Leverage
The multiplier that lets a trader control a larger position than their deposited capital — 1:100 leverage means $1,000 can control a $100,000 position.
Definition
Leverage is the ratio of total position size to the capital required to hold it. A 1:100 leverage means the trader controls 100 units of exposure for every 1 unit of capital — $1,000 in margin controls a $100,000 position. Leverage is set by the firm (for prop accounts) or the broker (for retail accounts) and varies dramatically: EU-regulated brokers cap retail forex leverage at 1:30, US brokers at 1:50, while offshore and prop firm accounts typically offer 1:100 or more. Higher leverage means smaller per-trade margin, more buying power, and proportionally higher risk — the position's PnL moves in real dollars regardless of how much margin was used to open it.
Example
Why It Matters
Leverage is the single biggest input to how fast a prop firm account can reach a drawdown breach.

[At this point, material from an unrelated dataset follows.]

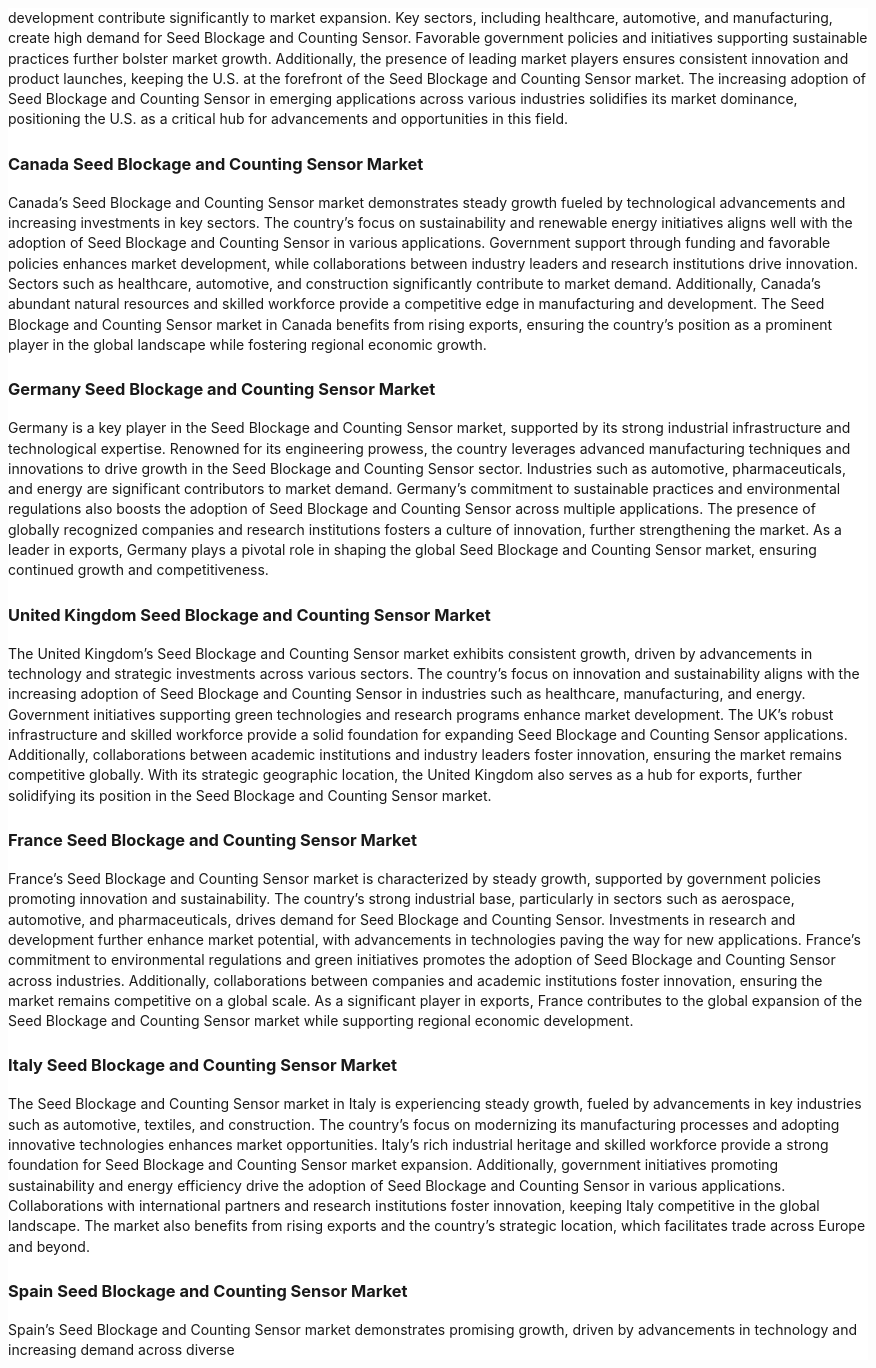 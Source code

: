 development contribute significantly to market expansion. Key sectors, including healthcare, automotive, and manufacturing, create high demand for Seed Blockage and Counting Sensor. Favorable government policies and initiatives supporting sustainable practices further bolster market growth. Additionally, the presence of leading market players ensures consistent innovation and product launches, keeping the U.S. at the forefront of the Seed Blockage and Counting Sensor market. The increasing adoption of Seed Blockage and Counting Sensor in emerging applications across various industries solidifies its market dominance, positioning the U.S. as a critical hub for advancements and opportunities in this field.</p><h3>Canada Seed Blockage and Counting Sensor Market</h3><p>Canada&rsquo;s Seed Blockage and Counting Sensor market demonstrates steady growth fueled by technological advancements and increasing investments in key sectors. The country&rsquo;s focus on sustainability and renewable energy initiatives aligns well with the adoption of Seed Blockage and Counting Sensor in various applications. Government support through funding and favorable policies enhances market development, while collaborations between industry leaders and research institutions drive innovation. Sectors such as healthcare, automotive, and construction significantly contribute to market demand. Additionally, Canada&rsquo;s abundant natural resources and skilled workforce provide a competitive edge in manufacturing and development. The Seed Blockage and Counting Sensor market in Canada benefits from rising exports, ensuring the country&rsquo;s position as a prominent player in the global landscape while fostering regional economic growth.</p><h3>Germany Seed Blockage and Counting Sensor Market</h3><p>Germany is a key player in the Seed Blockage and Counting Sensor market, supported by its strong industrial infrastructure and technological expertise. Renowned for its engineering prowess, the country leverages advanced manufacturing techniques and innovations to drive growth in the Seed Blockage and Counting Sensor sector. Industries such as automotive, pharmaceuticals, and energy are significant contributors to market demand. Germany&rsquo;s commitment to sustainable practices and environmental regulations also boosts the adoption of Seed Blockage and Counting Sensor across multiple applications. The presence of globally recognized companies and research institutions fosters a culture of innovation, further strengthening the market. As a leader in exports, Germany plays a pivotal role in shaping the global Seed Blockage and Counting Sensor market, ensuring continued growth and competitiveness.</p><h3>United Kingdom Seed Blockage and Counting Sensor Market</h3><p>The United Kingdom&rsquo;s Seed Blockage and Counting Sensor market exhibits consistent growth, driven by advancements in technology and strategic investments across various sectors. The country&rsquo;s focus on innovation and sustainability aligns with the increasing adoption of Seed Blockage and Counting Sensor in industries such as healthcare, manufacturing, and energy. Government initiatives supporting green technologies and research programs enhance market development. The UK&rsquo;s robust infrastructure and skilled workforce provide a solid foundation for expanding Seed Blockage and Counting Sensor applications. Additionally, collaborations between academic institutions and industry leaders foster innovation, ensuring the market remains competitive globally. With its strategic geographic location, the United Kingdom also serves as a hub for exports, further solidifying its position in the Seed Blockage and Counting Sensor market.</p><h3>France Seed Blockage and Counting Sensor Market</h3><p>France&rsquo;s Seed Blockage and Counting Sensor market is characterized by steady growth, supported by government policies promoting innovation and sustainability. The country&rsquo;s strong industrial base, particularly in sectors such as aerospace, automotive, and pharmaceuticals, drives demand for Seed Blockage and Counting Sensor. Investments in research and development further enhance market potential, with advancements in technologies paving the way for new applications. France&rsquo;s commitment to environmental regulations and green initiatives promotes the adoption of Seed Blockage and Counting Sensor across industries. Additionally, collaborations between companies and academic institutions foster innovation, ensuring the market remains competitive on a global scale. As a significant player in exports, France contributes to the global expansion of the Seed Blockage and Counting Sensor market while supporting regional economic development.</p><h3>Italy Seed Blockage and Counting Sensor Market</h3><p>The Seed Blockage and Counting Sensor market in Italy is experiencing steady growth, fueled by advancements in key industries such as automotive, textiles, and construction. The country&rsquo;s focus on modernizing its manufacturing processes and adopting innovative technologies enhances market opportunities. Italy&rsquo;s rich industrial heritage and skilled workforce provide a strong foundation for Seed Blockage and Counting Sensor market expansion. Additionally, government initiatives promoting sustainability and energy efficiency drive the adoption of Seed Blockage and Counting Sensor in various applications. Collaborations with international partners and research institutions foster innovation, keeping Italy competitive in the global landscape. The market also benefits from rising exports and the country&rsquo;s strategic location, which facilitates trade across Europe and beyond.</p><h3>Spain Seed Blockage and Counting Sensor Market</h3><p>Spain&rsquo;s Seed Blockage and Counting Sensor market demonstrates promising growth, driven by advancements in technology and increasing demand across diverse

A trader on 1:100 leverage sizing at 2% risk can blow through a 5% daily drawdown in three losing trades; on 1:30 leverage, the same risk-sized position takes longer to trip the limit because the required margin crowds out additional positions. Prop firms set leverage as a risk-management lever — firms like FTMO and E8 Funding allow 1:100, while firms like Nordic Funder (1:20) and The Funded Trader (1:30) deliberately cap leverage to reduce blowup frequency on their funded book.